Beim Begriff "Polizeigewalt" haben die meisten, zumindest nicht selbst betroffenen Menschen wahrscheinlich Länder wie die Vereinigten Staaten vor Augen. Sehr regelmäßig schrecken von dort Geschichten über entsprechende, oft tödlich verlaufende Einsätze auf. Es handelt sich jedoch sicherlich nicht nur um ein "Problem anderer Leute".
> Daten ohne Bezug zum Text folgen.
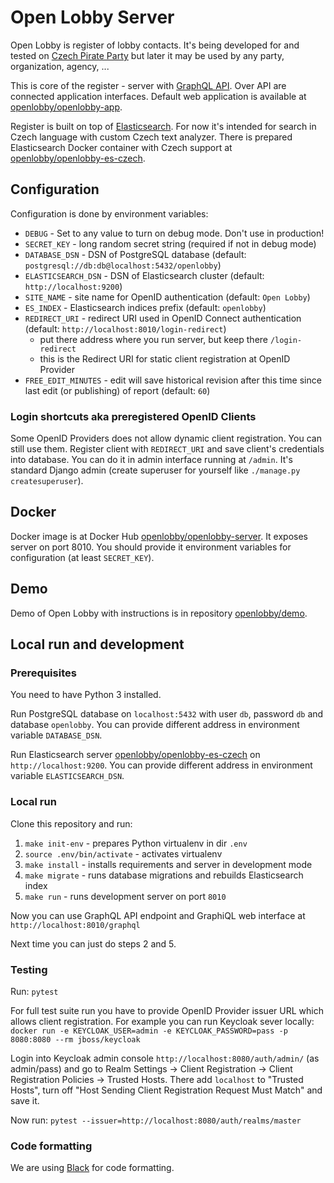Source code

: # Open Lobby Server

Open Lobby is register of lobby contacts. It's being developed for and tested 
on [Czech Pirate Party](https://www.pirati.cz) but later it may be used by 
any party, organization, agency, ...

This is core of the register - server with [GraphQL API](http://graphql.org). 
Over API are connected application interfaces. Default web application is 
available at 
[openlobby/openlobby-app](https://github.com/openlobby/openlobby-app).

Register is built on top of 
[Elasticsearch](https://www.elastic.co/products/elasticsearch). For now it's 
intended for search in Czech language with custom Czech text analyzer. There is 
prepared Elasticsearch Docker container with Czech support at 
[openlobby/openlobby-es-czech](https://github.com/openlobby/openlobby-es-czech).

## Configuration

Configuration is done by environment variables:
 - `DEBUG` - Set to any value to turn on debug mode. Don't use in production!
 - `SECRET_KEY` - long random secret string (required if not in debug mode)
 - `DATABASE_DSN` - DSN of PostgreSQL database (default: `postgresql://db:db@localhost:5432/openlobby`)
 - `ELASTICSEARCH_DSN` - DSN of Elasticsearch cluster (default: `http://localhost:9200`)
 - `SITE_NAME` - site name for OpenID authentication (default: `Open Lobby`)
 - `ES_INDEX` - Elasticsearch indices prefix (default: `openlobby`)
 - `REDIRECT_URI` - redirect URI used in OpenID Connect authentication (default: `http://localhost:8010/login-redirect`)
     - put there address where you run server, but keep there `/login-redirect`
     - this is the Redirect URI for static client registration at OpenID Provider
 - `FREE_EDIT_MINUTES` - edit will save historical revision after this time 
   since last edit (or publishing) of report (default: `60`)

### Login shortcuts aka preregistered OpenID Clients

Some OpenID Providers does not allow dynamic client registration. You can still 
use them. Register client with `REDIRECT_URI` and save client's credentials into 
database. You can do it in admin interface running at `/admin`. It's standard 
Django admin (create superuser for yourself like `./manage.py createsuperuser`).

## Docker

Docker image is at Docker Hub 
[openlobby/openlobby-server](https://hub.docker.com/r/openlobby/openlobby-server/). 
It exposes server on port 8010. You should provide it environment variables for 
configuration (at least `SECRET_KEY`).

## Demo

Demo of Open Lobby with instructions is in repository 
[openlobby/demo](https://github.com/openlobby/demo).

## Local run and development

### Prerequisites

You need to have Python 3 installed.

Run PostgreSQL database on `localhost:5432` with user `db`, password `db` and 
database `openlobby`. You can provide different address in environment variable 
`DATABASE_DSN`.

Run Elasticsearch server 
[openlobby/openlobby-es-czech](https://github.com/openlobby/openlobby-es-czech) 
on `http://localhost:9200`. You can provide different address in environment 
variable `ELASTICSEARCH_DSN`.

### Local run

Clone this repository and run:

1. `make init-env` - prepares Python virtualenv in dir `.env`
2. `source .env/bin/activate` - activates virtualenv
3. `make install` - installs requirements and server in development mode
4. `make migrate` - runs database migrations and rebuilds Elasticsearch index
5. `make run` - runs development server on port `8010`

Now you can use GraphQL API endpoint and GraphiQL web interface at 
`http://localhost:8010/graphql`

Next time you can just do steps 2 and 5.

### Testing

Run: `pytest`

For full test suite run you have to provide OpenID Provider issuer URL which 
allows client registration. For example you can run Keycloak sever locally: 
`docker run -e KEYCLOAK_USER=admin -e KEYCLOAK_PASSWORD=pass -p 8080:8080 --rm jboss/keycloak`

Login into Keycloak admin console `http://localhost:8080/auth/admin/` 
(as admin/pass) and go to Realm Settings -> Client Registration -> Client 
Registration Policies -> Trusted Hosts. There add `localhost` to "Trusted 
Hosts", turn off "Host Sending Client Registration Request Must Match" and save 
it.

Now run: `pytest --issuer=http://localhost:8080/auth/realms/master`

### Code formatting

We are using [Black](https://github.com/ambv/black) for code formatting.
Was zum Beispiel aus den französischen Banlieues bekannt ist, gibt es auch in Belgien: Menschen, die während Polizeieinsätzen durch Beamte verletzt werden oder sogar zu Tode kommen. Und nicht erst seitdem alles mit dem Handy gefilmt wird, kann es dann auch zu Ausschreitungen kommen. Und je nachdem wie explosiv die Lage schon vorher war, reicht manchmal eben schon ein kleiner Funke.
Mit ein Grund für solche Spannungen ist oft, dass sich Menschen mit Migrationshintergrund von der Polizei ungerecht behandelt fühlen aufgrund ihrer Hautfarbe oder Religionszugehörigkeit. Und wie sich das anfühlt beziehungsweise wie das aussehen kann, erzählte Ayoub Bouda, Bruder eines 2019 bei der Flucht von einem Polizeiauto getöteten Minderjährigen, in der RTBF. Er hat mit Unterstützung anderer Organisationen eine Kampagne gegen diese Art der Diskriminierung gestartet.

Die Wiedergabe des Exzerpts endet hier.